With "github" as the search word, show every line of the material that has it.

## Input data
+--

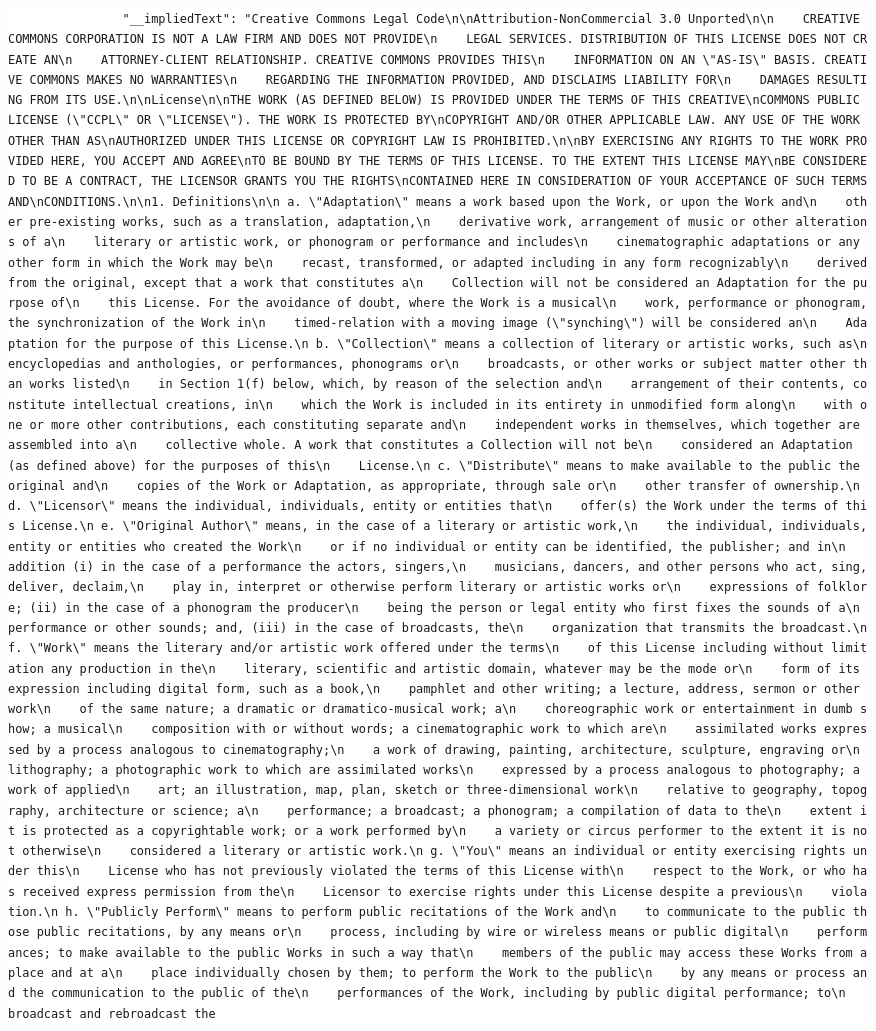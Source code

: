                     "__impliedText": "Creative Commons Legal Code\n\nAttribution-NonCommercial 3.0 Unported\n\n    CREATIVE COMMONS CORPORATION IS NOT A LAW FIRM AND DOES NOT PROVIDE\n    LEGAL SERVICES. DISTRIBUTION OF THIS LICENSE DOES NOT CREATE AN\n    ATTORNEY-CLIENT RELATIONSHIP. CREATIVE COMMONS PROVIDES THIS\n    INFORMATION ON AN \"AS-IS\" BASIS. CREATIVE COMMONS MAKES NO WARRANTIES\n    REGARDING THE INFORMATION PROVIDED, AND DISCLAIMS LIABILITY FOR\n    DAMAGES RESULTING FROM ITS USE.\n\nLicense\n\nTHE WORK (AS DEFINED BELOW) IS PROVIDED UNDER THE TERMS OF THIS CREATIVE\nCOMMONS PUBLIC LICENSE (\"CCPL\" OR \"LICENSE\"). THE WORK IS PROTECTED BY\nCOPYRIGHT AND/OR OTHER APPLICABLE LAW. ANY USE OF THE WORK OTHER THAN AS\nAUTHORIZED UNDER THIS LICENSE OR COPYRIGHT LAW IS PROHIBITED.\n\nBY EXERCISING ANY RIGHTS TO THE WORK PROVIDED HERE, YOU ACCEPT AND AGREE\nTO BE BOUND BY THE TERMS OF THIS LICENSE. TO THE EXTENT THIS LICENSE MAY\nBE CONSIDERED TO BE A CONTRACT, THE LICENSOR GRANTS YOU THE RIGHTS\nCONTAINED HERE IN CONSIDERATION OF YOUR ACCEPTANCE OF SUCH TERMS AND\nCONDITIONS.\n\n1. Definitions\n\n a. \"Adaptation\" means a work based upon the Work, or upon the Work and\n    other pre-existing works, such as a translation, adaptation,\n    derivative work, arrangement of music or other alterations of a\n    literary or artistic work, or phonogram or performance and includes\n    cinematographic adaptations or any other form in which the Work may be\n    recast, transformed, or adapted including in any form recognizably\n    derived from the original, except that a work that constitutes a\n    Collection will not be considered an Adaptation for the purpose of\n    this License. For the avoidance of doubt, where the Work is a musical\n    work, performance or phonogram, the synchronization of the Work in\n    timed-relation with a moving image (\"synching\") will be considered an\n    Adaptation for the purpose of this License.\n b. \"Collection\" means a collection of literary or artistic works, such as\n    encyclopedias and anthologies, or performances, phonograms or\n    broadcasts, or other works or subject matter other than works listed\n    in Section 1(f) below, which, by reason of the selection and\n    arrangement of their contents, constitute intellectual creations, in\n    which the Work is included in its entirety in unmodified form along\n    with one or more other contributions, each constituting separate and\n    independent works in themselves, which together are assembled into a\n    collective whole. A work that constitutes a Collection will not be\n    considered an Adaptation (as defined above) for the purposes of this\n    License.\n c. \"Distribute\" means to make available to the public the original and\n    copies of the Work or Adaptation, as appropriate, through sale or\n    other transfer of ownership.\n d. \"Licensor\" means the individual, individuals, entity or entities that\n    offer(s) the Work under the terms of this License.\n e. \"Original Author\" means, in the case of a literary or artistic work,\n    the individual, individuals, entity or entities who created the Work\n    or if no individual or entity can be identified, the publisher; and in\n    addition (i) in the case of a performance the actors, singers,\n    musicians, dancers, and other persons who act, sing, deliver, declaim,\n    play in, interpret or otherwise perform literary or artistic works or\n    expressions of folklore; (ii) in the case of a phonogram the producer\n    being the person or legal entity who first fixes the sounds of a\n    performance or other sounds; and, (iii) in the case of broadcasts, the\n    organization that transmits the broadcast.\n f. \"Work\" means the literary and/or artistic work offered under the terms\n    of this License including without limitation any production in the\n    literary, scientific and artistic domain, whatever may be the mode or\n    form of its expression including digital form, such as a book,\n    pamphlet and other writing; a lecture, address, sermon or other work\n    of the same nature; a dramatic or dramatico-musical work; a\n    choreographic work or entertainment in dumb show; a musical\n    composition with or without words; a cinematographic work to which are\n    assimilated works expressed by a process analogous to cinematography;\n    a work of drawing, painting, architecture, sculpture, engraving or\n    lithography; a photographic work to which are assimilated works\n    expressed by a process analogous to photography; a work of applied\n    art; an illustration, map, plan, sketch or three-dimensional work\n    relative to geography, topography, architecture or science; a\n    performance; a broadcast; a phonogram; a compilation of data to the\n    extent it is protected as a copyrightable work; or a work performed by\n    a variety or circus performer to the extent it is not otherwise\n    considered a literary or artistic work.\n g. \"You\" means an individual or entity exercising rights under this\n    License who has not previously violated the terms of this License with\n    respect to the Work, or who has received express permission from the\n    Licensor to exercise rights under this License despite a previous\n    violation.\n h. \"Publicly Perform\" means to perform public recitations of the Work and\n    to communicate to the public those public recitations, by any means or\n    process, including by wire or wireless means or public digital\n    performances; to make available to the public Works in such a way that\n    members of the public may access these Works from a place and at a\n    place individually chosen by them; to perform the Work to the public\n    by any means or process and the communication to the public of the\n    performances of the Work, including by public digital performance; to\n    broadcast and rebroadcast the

+--

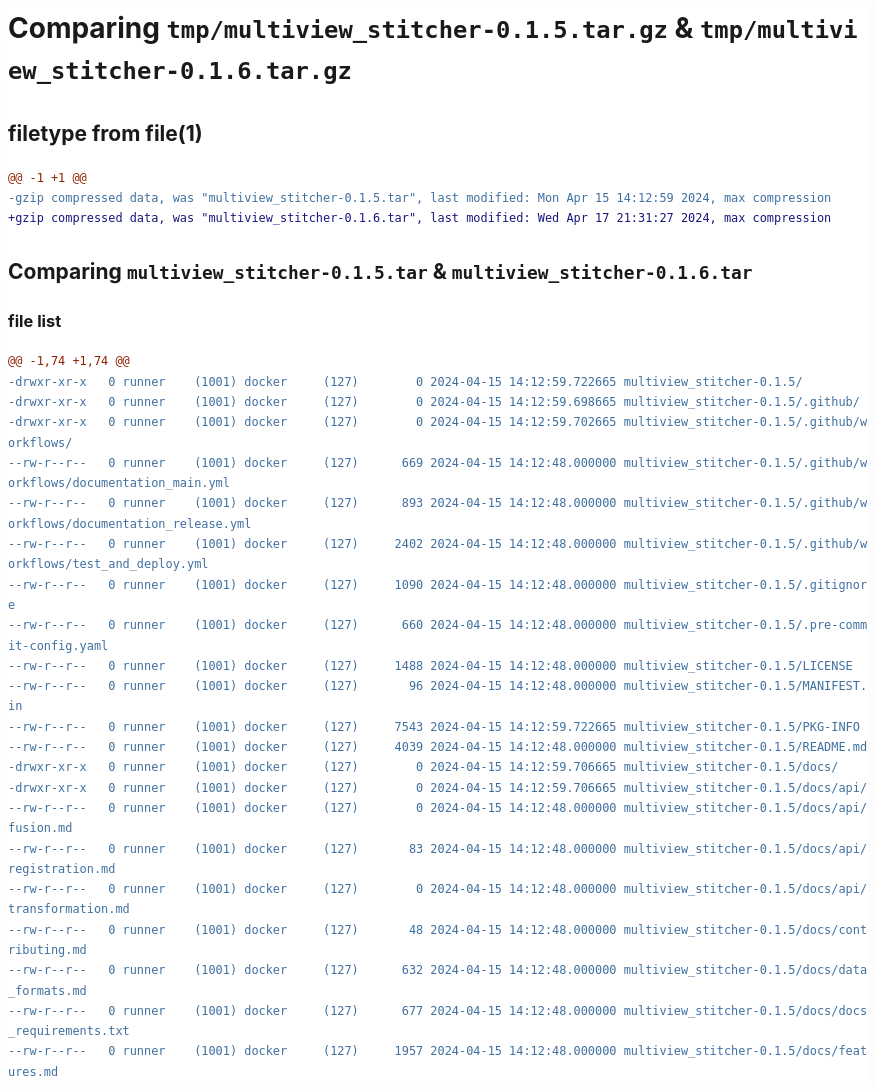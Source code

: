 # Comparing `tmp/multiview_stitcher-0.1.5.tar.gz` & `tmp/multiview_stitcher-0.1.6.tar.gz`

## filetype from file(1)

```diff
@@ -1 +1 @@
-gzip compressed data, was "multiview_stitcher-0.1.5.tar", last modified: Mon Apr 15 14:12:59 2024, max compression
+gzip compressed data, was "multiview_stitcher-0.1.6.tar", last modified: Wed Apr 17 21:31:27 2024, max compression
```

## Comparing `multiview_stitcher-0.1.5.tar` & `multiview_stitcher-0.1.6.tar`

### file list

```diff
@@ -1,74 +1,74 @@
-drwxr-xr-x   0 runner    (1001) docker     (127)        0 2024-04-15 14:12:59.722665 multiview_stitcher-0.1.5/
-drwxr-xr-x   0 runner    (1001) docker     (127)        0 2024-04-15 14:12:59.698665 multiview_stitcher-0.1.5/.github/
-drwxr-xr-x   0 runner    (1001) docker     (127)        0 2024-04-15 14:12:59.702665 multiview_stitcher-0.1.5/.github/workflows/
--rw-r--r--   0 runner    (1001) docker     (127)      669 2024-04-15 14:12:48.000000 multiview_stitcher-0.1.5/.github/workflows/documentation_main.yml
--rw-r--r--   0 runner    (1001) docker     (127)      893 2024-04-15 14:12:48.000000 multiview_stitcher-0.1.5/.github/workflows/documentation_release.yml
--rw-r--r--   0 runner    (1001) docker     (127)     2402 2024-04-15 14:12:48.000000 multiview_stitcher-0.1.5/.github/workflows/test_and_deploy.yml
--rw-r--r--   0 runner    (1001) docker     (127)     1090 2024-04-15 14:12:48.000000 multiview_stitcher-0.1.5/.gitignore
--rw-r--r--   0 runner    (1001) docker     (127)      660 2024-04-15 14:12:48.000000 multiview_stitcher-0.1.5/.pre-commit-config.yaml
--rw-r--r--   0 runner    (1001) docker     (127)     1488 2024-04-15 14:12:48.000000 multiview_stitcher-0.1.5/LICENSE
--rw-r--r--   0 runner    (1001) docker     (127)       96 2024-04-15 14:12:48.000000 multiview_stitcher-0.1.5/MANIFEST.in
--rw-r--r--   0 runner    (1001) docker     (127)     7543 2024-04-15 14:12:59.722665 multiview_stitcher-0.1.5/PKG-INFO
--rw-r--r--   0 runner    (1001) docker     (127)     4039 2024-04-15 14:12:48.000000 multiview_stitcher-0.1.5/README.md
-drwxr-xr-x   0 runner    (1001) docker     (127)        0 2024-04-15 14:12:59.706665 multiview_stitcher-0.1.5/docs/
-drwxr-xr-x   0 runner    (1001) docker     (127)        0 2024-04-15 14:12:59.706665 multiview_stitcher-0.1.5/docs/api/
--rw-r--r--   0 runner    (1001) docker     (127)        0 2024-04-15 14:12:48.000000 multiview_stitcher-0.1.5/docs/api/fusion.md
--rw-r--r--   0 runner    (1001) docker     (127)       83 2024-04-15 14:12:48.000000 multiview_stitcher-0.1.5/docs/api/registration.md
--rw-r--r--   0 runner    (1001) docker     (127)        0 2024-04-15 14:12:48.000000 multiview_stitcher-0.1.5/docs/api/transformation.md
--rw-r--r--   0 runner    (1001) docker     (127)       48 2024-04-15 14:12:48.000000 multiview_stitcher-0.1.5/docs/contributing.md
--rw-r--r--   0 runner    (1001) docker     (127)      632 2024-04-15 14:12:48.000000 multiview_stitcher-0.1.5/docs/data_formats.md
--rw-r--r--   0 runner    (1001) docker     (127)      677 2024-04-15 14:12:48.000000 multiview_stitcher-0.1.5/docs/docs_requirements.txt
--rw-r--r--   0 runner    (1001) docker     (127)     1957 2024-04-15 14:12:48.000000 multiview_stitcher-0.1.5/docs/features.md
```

+--

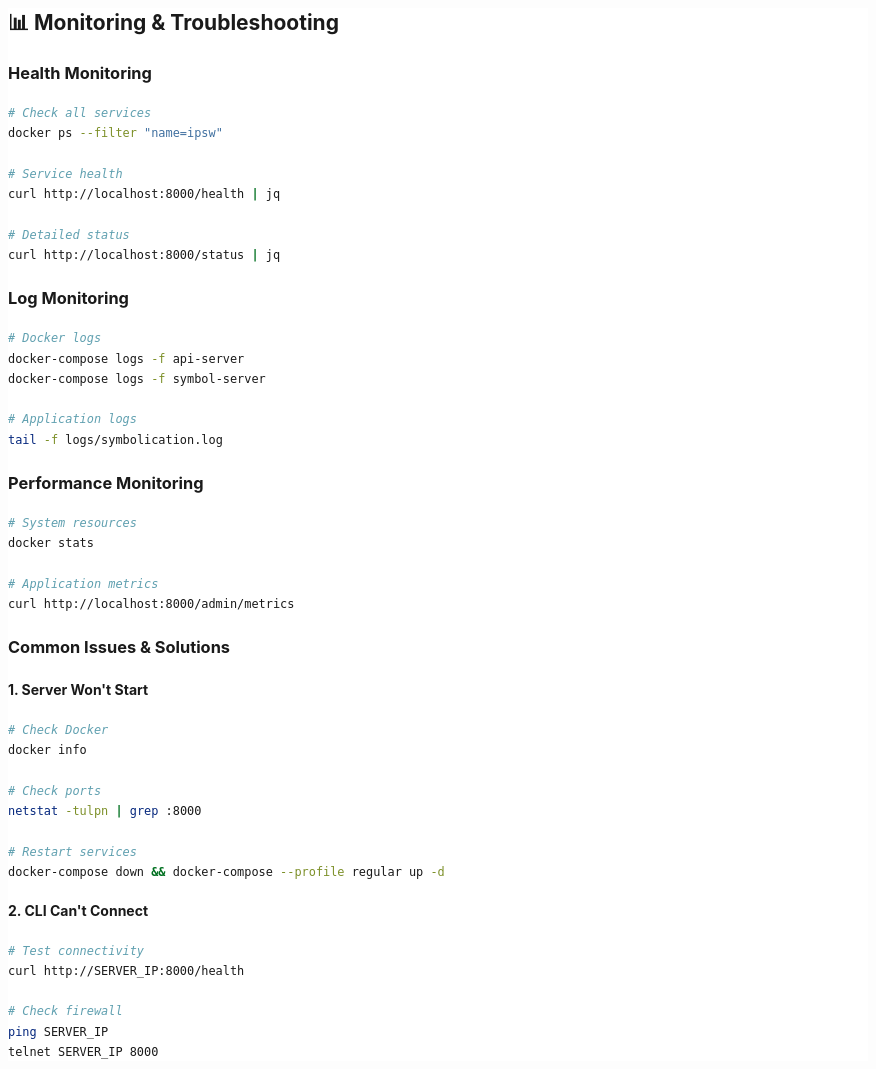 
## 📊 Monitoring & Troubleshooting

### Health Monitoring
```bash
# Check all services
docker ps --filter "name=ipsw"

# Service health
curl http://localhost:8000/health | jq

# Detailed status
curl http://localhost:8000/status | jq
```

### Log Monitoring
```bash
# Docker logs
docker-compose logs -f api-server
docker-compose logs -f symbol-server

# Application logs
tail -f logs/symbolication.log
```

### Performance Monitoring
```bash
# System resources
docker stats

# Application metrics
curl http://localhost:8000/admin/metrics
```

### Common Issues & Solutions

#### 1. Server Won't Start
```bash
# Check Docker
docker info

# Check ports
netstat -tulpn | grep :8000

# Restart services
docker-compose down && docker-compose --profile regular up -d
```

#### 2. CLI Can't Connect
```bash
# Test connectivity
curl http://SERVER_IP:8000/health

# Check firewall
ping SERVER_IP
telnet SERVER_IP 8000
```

+--

## Final answer
-drwxr-xr-x   0 runner    (1001) docker     (127)        0 2024-04-15 14:12:59.698665 multiview_stitcher-0.1.5/.github/
-drwxr-xr-x   0 runner    (1001) docker     (127)        0 2024-04-15 14:12:59.702665 multiview_stitcher-0.1.5/.github/workflows/
--rw-r--r--   0 runner    (1001) docker     (127)      669 2024-04-15 14:12:48.000000 multiview_stitcher-0.1.5/.github/workflows/documentation_main.yml
--rw-r--r--   0 runner    (1001) docker     (127)      893 2024-04-15 14:12:48.000000 multiview_stitcher-0.1.5/.github/workflows/documentation_release.yml
--rw-r--r--   0 runner    (1001) docker     (127)     2402 2024-04-15 14:12:48.000000 multiview_stitcher-0.1.5/.github/workflows/test_and_deploy.yml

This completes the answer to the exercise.